# Chapter 02 – Computer Evolution and Performance

Week - 03

Feb 19-03-2018

### Topics to Cover

- Later Generations
- 2.2 Designing for Performance
- 2.3 Multicore Processors
- 2.4 The Evolution of Intel Architecture
- 2.6 Performance Assessment
- Examples

### Improvements that Came with IC Designs

- 1. Since the geometric sizes of components (transistors) are small, the time delays for signal propagation are short.
- 2. Components being small consume less power, and dissipate less heat, the circuit is thermally stable.
- 3. Every semiconductive component within an IC has virtually identical operating parameters, device mismatches are less.
- 4. This means that at high clock rates! All skew times, delay times, hold times... Everything is fixed and predictable!
- 5. The components being small can switch states at a faster pace thus providing a boost in speed/performance.
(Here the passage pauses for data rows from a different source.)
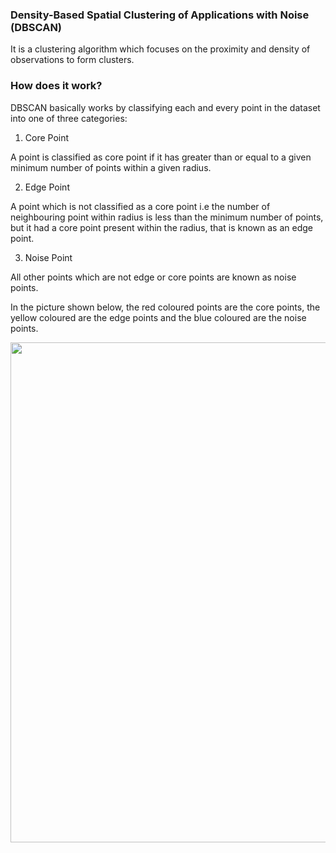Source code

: ### Density-Based Spatial Clustering of Applications with Noise (DBSCAN)

It is a clustering algorithm which focuses on the proximity and density of observations to form clusters.

### How does it work?

DBSCAN basically works by classifying each and every point in the dataset into one of three categories:
1. Core Point

A point is classified as core point if it has greater than or equal to a given minimum number of points within a given radius.

2. Edge Point

A point which is not classified as a core point i.e the number of neighbouring point within radius is less than the minimum number of points, but it had a core point present within the radius, that is known as an edge point.

3. Noise Point

All other points which are not edge or core points are known as noise points.

In the picture shown below, the red coloured points are the core points, the yellow coloured are the edge points and the blue coloured are the noise points.

<img src="https://github.com/sashrika15/Unsupervised_Learning_Algorithms/blob/master/DBSCAN/sample.gif" width="800">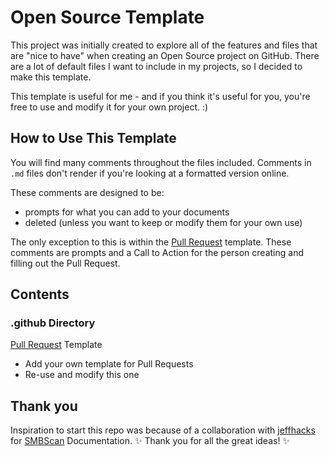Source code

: # Open Source Template

This project was initially created to explore all of the features and files that are "nice to have" when creating an Open Source project on GitHub. There are a lot of default files I want to include in my projects, so I decided to make this template.

This template is useful for me - and if you think it's useful for you, you're free to use and modify it for your own project. :)

## How to Use This Template

You will find many comments throughout the files included. Comments in `.md` files don't render if you're looking at a formatted version online.

These comments are designed to be:
- prompts for what you can add to your documents
- deleted (unless you want to keep or modify them for your own use)

The only exception to this is within the [Pull Request](.github/pull_request_template.md) template. These comments are prompts and a Call to Action for the person creating and filling out the Pull Request.

## Contents
### .github Directory

[Pull Request](.github/pull_request_template.md) Template
- Add your own template for Pull Requests
- Re-use and modify this one


## Thank you

Inspiration to start this repo was because of a collaboration with [jeffhacks](https://github.com/jeffhacks) for [SMBScan](https://github.com/jeffhacks/smbscan/) Documentation. ✨ Thank you for all the great ideas! ✨ 
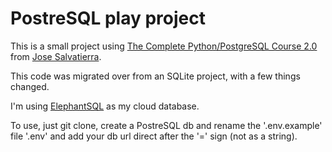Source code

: # PostreSQL play project

This is a small project using [The Complete Python/PostgreSQL Course 2.0](https://www.udemy.com/course/complete-python-postgresql-database-course/) from [Jose Salvatierra](https://www.teclado.com/).

This code was migrated over from an SQLite project, with a few things changed.

I'm using [ElephantSQL](https://www.elephantsql.com/) as my cloud database.

To use, just git clone, create a PostreSQL db and rename the '.env.example' file '.env' and add your db url direct after the '=' sign (not as a string).

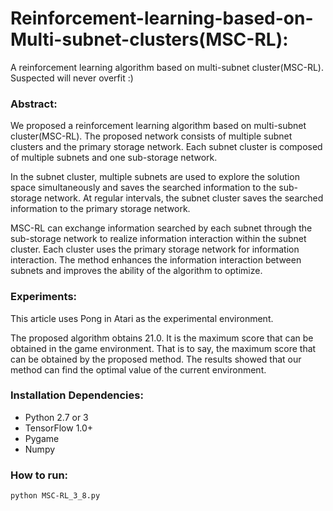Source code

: # Reinforcement-learning-based-on-Multi-subnet-clusters(MSC-RL):

A reinforcement learning algorithm based on multi-subnet cluster(MSC-RL).
Suspected will never overfit :)

### Abstract:
We proposed a reinforcement learning algorithm based on multi-subnet cluster(MSC-RL). The proposed network consists of multiple subnet clusters and the primary storage network. Each subnet cluster is composed of multiple subnets and one sub-storage network. 

In the subnet cluster, multiple subnets are used to explore the solution space simultaneously and saves the searched information to the sub-storage network. At regular intervals, the subnet cluster saves the searched information to the primary storage network. 

MSC-RL can exchange information searched by each subnet through the sub-storage network to realize information interaction within the subnet cluster. Each cluster uses the primary storage network for information interaction. The method enhances the information interaction between subnets and improves the ability of the algorithm to optimize. 

### Experiments:
This article uses Pong in Atari as the experimental environment.

The proposed algorithm obtains 21.0. It is the maximum score that can be obtained in the game environment. That is to say, the maximum score that can be obtained by the proposed method. The results showed that our method can find the optimal value of the current environment. 

### Installation Dependencies:
- Python 2.7 or 3
- TensorFlow 1.0+
- Pygame
- Numpy

### How to run:
    python MSC-RL_3_8.py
<u>Skew time</u>: Delay of clock signal for different components. <u>Hold time</u>: Amount of time for data to get stable.

### Later Generations (Beyond Third Generation)

- Beyond the third generation, there have been a number of later generations, based on advances in 'integrated circuit' technology.
- With the rapid pace of technology, the high rate of introduction of new products, and the improvements in hardware as well as software, the classification by generation becomes less clear and less meaningful. (4<sup>th</sup> generation is Microprocessor and 5<sup>th</sup> is Artificial intel)
- In the later generations, two most important changes are made in:
- 1. Semiconductor memory
- 2. Microprocessors

## 1. Improvements in Semiconductor Memory Read

- In 1970 Fairchild produced capacious semiconductor memory.
- This chip was about a sixteenth of an inch in diameter.
- It Holds 256 bits, chips can be connected to form larger memories.
- Non-destructive read (data is restored after a Read operation)
- Much faster than core memory. (70 billionth of a second to read a bit)
- Memory Capacity approximately doubles each year.
- Since 1970, the semiconductor memory has been through 13 generations, as of declining cost per bit and declining access time.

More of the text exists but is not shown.